Re: [PATCH v1] negotiator/default.c: avoid stack overflow

Derrick Stolee <derrickstolee@xxxxxxxxxx> · Mon, 24 Apr 2023 10:44:38 -0400

On 4/23/2023 10:23 PM, Han Xin wrote:
> mark_common() in negotiator/default.c may overflow the stack due to
> recursive function calls. Avoid this by instead recursing using a
> heap-allocated data structure.

I'm really happy to see that since you could replace the if statement
with a while statement, most of the existing logic could stay without
a bunch of whitespace changes.

> This is the same case as [1].
> 
> 1. https://lore.kernel.org/git/20221025232934.1504445-1-jonathantanmy@xxxxxxxxxx/

Thanks for the link, though this could be replaced with

  4654134976f (negotiator/skipping: avoid stack overflow, 2022-10-25)

now that the change exists in the commit history.
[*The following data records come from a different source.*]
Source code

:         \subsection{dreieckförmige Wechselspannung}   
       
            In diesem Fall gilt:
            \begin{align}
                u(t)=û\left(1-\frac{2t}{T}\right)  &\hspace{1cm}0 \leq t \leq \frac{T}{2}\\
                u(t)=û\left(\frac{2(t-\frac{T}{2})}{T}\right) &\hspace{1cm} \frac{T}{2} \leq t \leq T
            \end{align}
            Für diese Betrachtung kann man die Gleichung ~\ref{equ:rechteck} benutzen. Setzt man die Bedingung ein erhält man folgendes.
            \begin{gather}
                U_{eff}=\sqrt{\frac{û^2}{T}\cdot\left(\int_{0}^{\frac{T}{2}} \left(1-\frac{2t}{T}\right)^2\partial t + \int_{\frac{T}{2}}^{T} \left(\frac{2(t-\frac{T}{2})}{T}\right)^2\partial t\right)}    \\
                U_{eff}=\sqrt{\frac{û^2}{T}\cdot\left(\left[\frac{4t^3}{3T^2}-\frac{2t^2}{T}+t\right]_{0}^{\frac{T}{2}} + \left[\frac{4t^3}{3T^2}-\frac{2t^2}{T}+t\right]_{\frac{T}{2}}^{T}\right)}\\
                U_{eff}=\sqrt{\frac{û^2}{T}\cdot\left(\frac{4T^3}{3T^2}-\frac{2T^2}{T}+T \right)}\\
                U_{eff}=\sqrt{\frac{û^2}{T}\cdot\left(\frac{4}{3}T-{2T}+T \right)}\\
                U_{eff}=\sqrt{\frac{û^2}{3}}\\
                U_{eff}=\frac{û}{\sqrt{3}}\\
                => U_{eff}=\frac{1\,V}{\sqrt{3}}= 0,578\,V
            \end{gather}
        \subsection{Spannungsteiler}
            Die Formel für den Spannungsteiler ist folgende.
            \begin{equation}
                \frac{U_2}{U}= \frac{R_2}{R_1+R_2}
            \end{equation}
One thing that is missing from that change is a test, and such a test
could be generalized to apply to all negotiators. This could maybe
help any potential future negotiator avoid this bug. Did you think
about what such a test could look like? Perhaps test_commit_bulk
could help, but we'd probably need to create so many commits that the
test would need to be marked as expensive. That's probably a major
reason to not include a test and rely on avoiding recursion when
possible.

> -	if (commit != NULL && !(commit->object.flags & COMMON)) {
> +	struct prio_queue queue = { NULL };
> +
> +	prio_queue_put(&queue, commit);

Should we check the conditions what were removed? The COMMON flag
is likely only useful for the recursion, but prio_queue_put() is
not careful about NULL values. However, no callers should be
providing NULL commits here.

Couldn't hurt to add

	if (!commit)
		return;

before the prio_queue_put().

> +	while ((commit = prio_queue_get(&queue))) {
>  		struct object *o = (struct object *)commit;
>  
> +		if (commit == NULL || (commit->object.flags & COMMON))
> +			continue;

The NULL condition is definitely unnecessary here as it is checked
by the while condition. The "& COMMON" is helpful if the commit
gained the COMMON flag after being inserted into the queue.

>  		if (!ancestors_only)
>  			o->flags |= COMMON;
>  

> @@ -70,15 +76,17 @@ static void mark_common(struct negotiation_state *ns, struct commit *commit,
>  				ns->non_common_revs--;
>  			if (!o->parsed && !dont_parse)
>  				if (repo_parse_commit(the_repository, commit))
> -					return;
> +					continue;
>  
> +			ancestors_only = 0;

This caught me off guard, but this flag essentially says "should
I mark the first commit as common or not?". It would probably be
clearer if this was done before the loop, and then was ignored
within the loop, setting the flag on each parent in this loop:

>  			for (parents = commit->parents;
>  					parents;
>  					parents = parents->next)
> -				mark_common(ns, parents->item, 0,
> -					    dont_parse);
> +				prio_queue_put(&queue, parents->item);

It would have an extra benefit: your walk may duplicate objects in the
priority queue (there is no duplicate protection in prio_queue_put).
But, we could use

	if (!(parents->item->object.flags & COMMON)) {
		parents->item->object.flags |= COMMON;
		prio_queue_put(&queue, parents->item);
	}

as duplicate protection _and_ a clearer way to demonstrate what
ancestors_only is doing. Without this protection, it is possible
to have exponential growth in the priority queue using simple
merge commits.

You'd need this at the beginning:

	if (!commit)
		return;

	prio_queue_put(&queue, commit);
	if (!ancestors_only)
		commit->object.flags |= COMMON;
> diff --git a/negotiator/skipping.c b/negotiator/skipping.c
> index c7d6ab39bc..3d262b3533 100644
> --- a/negotiator/skipping.c
> +++ b/negotiator/skipping.c
> @@ -108,6 +108,8 @@ static void mark_common(struct data *data, struct commit *seen_commit)
>  				prio_queue_put(&queue, p->item);
>  		}
>  	}
> +
> +	clear_prio_queue(&queue);

This memory leak cleanup in the skipping negotiator is good to
do, but should be split into its own change.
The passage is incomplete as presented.